Kitchen and bathroom fixture company Danze is employing radio frequency identification to market its products at 250 bath, kitchen and lighting showrooms operated by Ferguson Enterprises. The RFID technology is incorporated into product displays, with the goal of providing a new and more interactive method of demonstrating products to potential customers. The solution enables interior designers and end users to view details regarding a specific fixture, as well as accompanying products, by simply placing a that fixture on a display shelf. The system, developed by retailer and brand solutions company InReality, is designed to be so simple that a user would not have to think about the technology at all, says Gary Lee, InReality's president and CEO.
Although Danze has no pre-RFID marker against which to compare the displays, the company has indicated to InReality that the RFID-enabled displays offer a greater amount of product information within a smaller space than non-technology enabled displays, and that the touchscreen and the automated data provided via RFID have drawn potential customers to those displays. Danze did not respond to requests for comment for this story.
With Danze's interactive showroom display, customers place an RFID-tagged fixture on a smart shelf, which identifies that fixture and prompts the presentation of product information on a touchscreen.
Ferguson Enterprises operates showrooms throughout the United States, where homeowners, contractors and designers can view plumbing fixtures, lighting and appliances. In 2013, the company's showrooms began including products from Danze.
Danze approached InReality in early 2013, seeking a technological solution that would make its modular displays more interactive and fun for customers visiting Ferguson. The company wanted something that would set it apart from other kitchen and bathroom fixture providers. Instead of displaying all of its product offerings in a variety of finishes (an option that would require a 30-foot-long display of static product models), the firm sought to offer the same information within a smaller space and in a livelier format.
InReality had experimented with RFID before, says Carl Davis, InReality's VP for digital solutions, and thus knew that the technology offered the easiest experience for users in comparison with other technologies. QR codes and bar codes, he explains, require that users accomplish a scan before generating any product-specific data, and that step would likely discourage people from participating. Instead, Danze wanted a system that worked without requiring users to employ a scanner or mobile phone to identify specific items.
To achieve this goal, Danze attaches passive high-frequency (HF) 13.56 MHz RFID tags (compliant with the ISO 14443 standard) to pods—small plastic platforms onto which various styles of faucets are mounted. The pods snap onto wall-like modular panels, but interested customers can remove the pods and place them on a smart shelf, which has a touchscreen and a built-in RFID reader and antenna.
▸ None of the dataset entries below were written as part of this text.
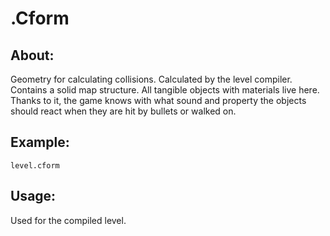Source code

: # .Cform

## About:
Geometry for calculating collisions. Calculated by the level compiler. Contains a solid map structure. All tangible objects with materials live here. Thanks to it, the game knows with what sound and property the objects should react when they are hit by bullets or walked on.

## Example:
    level.cform

## Usage:
Used for the compiled level.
Each pod's tag is encoded with a unique ID number, which InReality has linked in its software to data about that product. The software can be updated regularly via an Internet connection, but also operates locally without Internet access. Davis declines to name the tag and reader manufacturers involved, but says that the tags' makes and models have varied.
When a pod is placed upon a smart shelf, product data is displayed on the screen above that shelf almost immediately. Users can then interact with the touchscreen by selecting a preferred finish, learning more details about that faucet, or viewing other items, such as a complementary kitchen drain. They can also share data about a specific item via social media—on Facebook for example—by simply providing their user name and password. The product is then posted on their page for friends to view.
Danze sent the RFID-enabled pods to each Ferguson location, along with four modular panels and a computer that stores the software. Each pod comes with its tag already encoded with an ID number linked to that particular pod's product. Lee says InReality specializes in custom solutions that are easy to operate, both for retailers and for their customers. The individuals at Ferguson showrooms, he adds, "are not technical folks—we wanted them to take the pod off the wall, put it on a shelf and it works," by automatically displaying data on the screen.
"What we've created is a way for consumers to engage," said Michael Werner, Danze's CEO, in a video that the company posted on YouTube. "We think that a consumer who can engage in a shopping experience by taking a product off the wall and letting an RFID chip bring the computer to life, will be much more likely to select that product. The showroom itself will be much more exciting, and the showroom associates will have tools at their fingertips and be much more knowledgeable—and you'll be able to sell many more products."
Danze has been using the system for approximately a year, During that period of time, the company has reported to InReality that it has generated a lot of interest from Ferguson's customers. "I think we'll see more and more technology [like this] being used in the retail environment," Lee states. "The challenge is doing it in a way that doesn't get in the way" for customers. He cites augmented reality solutions, for example, that can be cumbersome to operate. The more successful installations, Davis reports, are those in which "the technology is invisible."
Prior to the RFID-enabled displays' deployment, InReality underwent a testing phase to ensure that the technology did, in fact, work effortlessly for users. That testing included the pods' design and composition, Lee says, so that tags could be read easily at a short distance.